Let’s take the popular defense of “religious freedom” as if it had been recently compromised. These last few weeks, Republican representatives from Indiana, and then from Arkansas, adopted laws that ultimately permit businesses to refuse to serve gay couples because doing so goes against the business owners’ religious beliefs.
This is discrimination, pure and simple. Except, as a young Barack Obama awkwardly pointed out during his 2008 presidential campaign, many Americans “cling to guns or religion … as a way to explain their frustrations.”
No Pizza for Gays
Thus, rather than admit that such discrimination is unacceptable in 2015, the law’s defenders put their money where their mouths are and came to the rescue of a pizzeria owner who spontaneously confessed to a journalist that, effectively, if you asked him, he could not morally offer catering services at the wedding of a same-sex couple.
Memories Pizza began to receive money from all over the country — $10 here, $100 there — to help it stand up to its critics and deal with the eventual loss of customers due to the dubious candor of its owner. By Friday, Memories Pizza had made $842,000 in enthusiastic support of a position that is nowadays indefensible. Peculiar, to say the least!
Death Penalty, Missed Penalty
Another “custom” that I have difficulty with is the use of the death penalty. There, too, is a whole moral debate that I especially don’t want to rehash. But in reality, the failures have multiplied over the years: lethal drugs that don’t work properly, convicts who instead of dying moan and struggle in front of horrified witnesses, etc.
The reaction?
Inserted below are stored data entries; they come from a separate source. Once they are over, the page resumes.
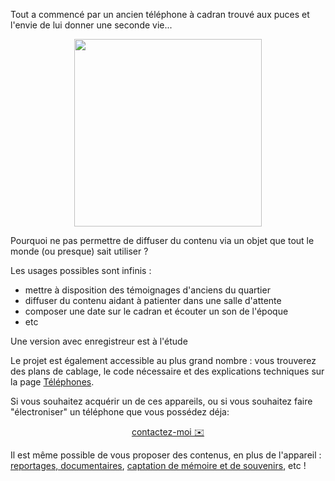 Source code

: Tout a commencé par un ancien téléphone à cadran trouvé aux puces et l'envie de lui donner une seconde vie...
<p align="center">
  <img src="https://user-images.githubusercontent.com/1282106/149672898-92151184-353d-4b62-b923-86ea2b3fc8f1.jpeg" width="300" />
</p>

Pourquoi ne pas permettre de diffuser du contenu via un objet que tout le monde (ou presque) sait utiliser ?

Les usages possibles sont infinis :
- mettre à disposition des témoignages d'anciens du quartier
- diffuser du contenu aidant à patienter dans une salle d'attente
- composer une date sur le cadran et écouter un son de l'époque
- etc

Une version avec enregistreur est à l'étude

Le projet est également accessible au plus grand nombre : vous trouverez des plans de cablage, le code nécessaire et des explications techniques sur la page [Téléphones](/les-telephones).

Si vous souhaitez acquérir un de ces appareils, ou si vous souhaitez faire "électroniser" un téléphone que vous possédez déja:

<p align="center">
<a href="/contact" class="btn">contactez-moi ✉️</a></p>

Il est même possible de vous proposer des contenus, en plus de l'appareil : [reportages, documentaires](https://www.jessicabordeau.com/), [captation de mémoire et de souvenirs](https://30mai.fr), etc !
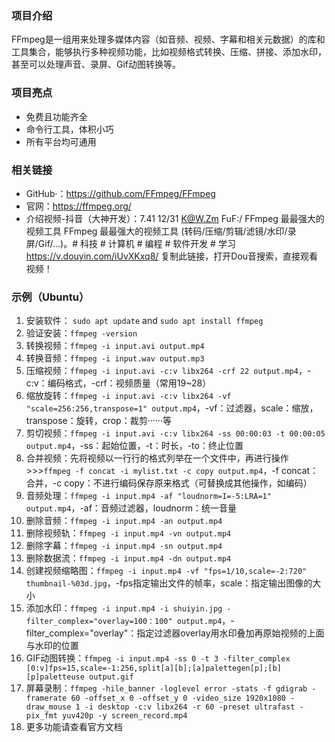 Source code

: ### 项目介绍
FFmpeg是一组用来处理多媒体内容（如音频、视频、字幕和相关元数据）的库和工具集合，能够执行多种视频功能，比如视频格式转换、压缩、拼接、添加水印，甚至可以处理声音、录屏、Gif动图转换等。

### 项目亮点

- 免费且功能齐全
- 命令行工具，体积小巧
- 所有平台均可通用

### 相关链接

- GitHub·：https://github.com/FFmpeg/FFmpeg
- 官网：https://ffmpeg.org/
- 介绍视频-抖音（大神开发）：7.41 12/31 K@W.Zm FuF:/ FFmpeg 最最强大的视频工具 FFmpeg 最最强大的视频工具 (转码/压缩/剪辑/滤镜/水印/录屏/Gif/...)。# 科技 # 计算机 # 编程 # 软件开发 # 学习  https://v.douyin.com/iUvXKxq8/ 复制此链接，打开Dou音搜索，直接观看视频！

### 示例（Ubuntu）

1. 安装软件： `sudo apt update` and `sudo apt install ffmpeg`
2. 验证安装：`ffmpeg -version`
3. 转换视频：`ffmpeg -i input.avi output.mp4`
4. 转换音频：`ffmpeg -i input.wav output.mp3`
5. 压缩视频：`ffmpeg -i input.avi -c:v libx264 -crf 22 output.mp4`，-c:v：编码格式，-crf：视频质量（常用19~28）
6. 缩放旋转：`ffmpeg -i input.avi -c:v libx264 -vf "scale=256:256,transpose=1" output.mp4`，-vf：过滤器，scale：缩放，transpose：旋转，crop：裁剪······等
7. 剪切视频：`ffmpeg -i input.avi -c:v libx264 -ss 00:00:03 -t 00:00:05 output.mp4`，-ss：起始位置，-t：时长，-to：终止位置
8. 合并视频：先将视频以一行行的格式列举在一个文件中，再进行操作>>>`ffmpeg -f concat -i mylist.txt -c copy output.mp4`，-f concat：合并，-c copy：不进行编码保存原来格式（可替换成其他操作，如编码）
9. 音频处理：`ffmpeg -i input.mp4 -af "loudnorm=I=-5:LRA=1" output.mp4`，-af：音频过滤器，loudnorm：统一音量
10. 删除音频：`ffmpeg -i input.mp4 -an output.mp4`
11. 删除视频轨：`ffmpeg -i input.mp4 -vn output.mp4`
12. 删除字幕：`ffmpeg -i input.mp4 -sn output.mp4`
13. 删除数据流：`ffmpeg -i input.mp4 -dn output.mp4`
14. 创建视频缩略图：`ffmpeg -i input.mp4 -vf "fps=1/10,scale=-2:720" thumbnail-%03d.jpg`，-fps指定输出文件的帧率，scale：指定输出图像的大小
15. 添加水印：`ffmpeg -i input.mp4 -i shuiyin.jpg -filter_complex="overlay=100：100" output.mp4`，-filter_complex="overlay"：指定过滤器overlay用水印叠加再原始视频的上面与水印的位置
16. GIF动图转换：`ffmpeg -i input.mp4 -ss 0 -t 3 -filter_complex [0:v]fps=15,scale=-1:256,split[a][b];[a]palettegen[p];[b][p]paletteuse output.gif`
17. 屏幕录制：`ffmpeg -hile_banner -loglevel error -stats -f gdigrab -framerate 60 -offset_x 0 -offset_y 0 -video_size 1920x1080 -draw_mouse 1 -i desktop -c:v libx264 -r 60 -preset ultrafast -pix_fmt yuv420p -y screen_record.mp4`
18. 更多功能请查看官方文档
Compassion, maybe? A sudden will to pardon? Not at all! Instead, they are bringing back the firing squad in Utah and Wyoming where, in fact, the alternative to lethal injection used to be the gas chamber. But because no new gas chambers have been constructed recently and, let’s be frank, they haven’t had a great reputation since a certain German regime, the firing squad is back in service.
Thirty Years Wasted
Strange, also, that they still like to put people to death. Not that the horror of certain crimes does not sometimes incite desire for brutal vengeance, but all the instances of injustice are heartbreaking. Friday, it was the story of Anthony Hinson that gave me pause.
The man spent the last 30 years of his life on death row in Alabama for two murders that he swore he did not commit. Ballistics experts ended up proving him right: The revolver that had supposedly been used to commit these murders could not be linked to the crime scenes, and the two murders themselves had nothing to do with each other.
Yesterday, Hinson took his first steps as a free man since 1985. Thirty years lost, but he is still alive. Isn’t that enough to demand, no pun intended, the “death” of the death penalty?